(Beginning of Input for this task)

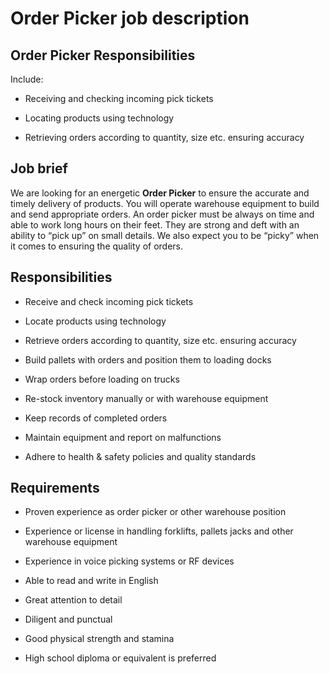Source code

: # Order Picker job description


## Order Picker Responsibilities

Include:

* Receiving and checking incoming pick tickets

* Locating products using technology

* Retrieving orders according to quantity, size etc. ensuring accuracy


## Job brief

We are looking for an energetic <b>Order Picker</b> to ensure the accurate and timely delivery of products. You will operate warehouse equipment to build and send appropriate orders.
An order picker must be always on time and able to work long hours on their feet. They are strong and deft with an ability to “pick up” on small details. We also expect you to be “picky” when it comes to ensuring the quality of orders.


## Responsibilities

* Receive and check incoming pick tickets

* Locate products using technology

* Retrieve orders according to quantity, size etc. ensuring accuracy

* Build pallets with orders and position them to loading docks

* Wrap orders before loading on trucks

* Re-stock inventory manually or with warehouse equipment

* Keep records of completed orders

* Maintain equipment and report on malfunctions

* Adhere to health &amp; safety policies and quality standards


## Requirements

* Proven experience as order picker or other warehouse position

* Experience or license in handling forklifts, pallets jacks and other warehouse equipment

* Experience in voice picking systems or RF devices

* Able to read and write in English

* Great attention to detail

* Diligent and punctual

* Good physical strength and stamina

* High school diploma or equivalent is preferred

(End of Input for this task)

- _What needs to be done_: The lines sought are those in the data above that include the string "technology"; copy each one.

- _Expected answer_:
* Locating products using technology
* Locate products using technology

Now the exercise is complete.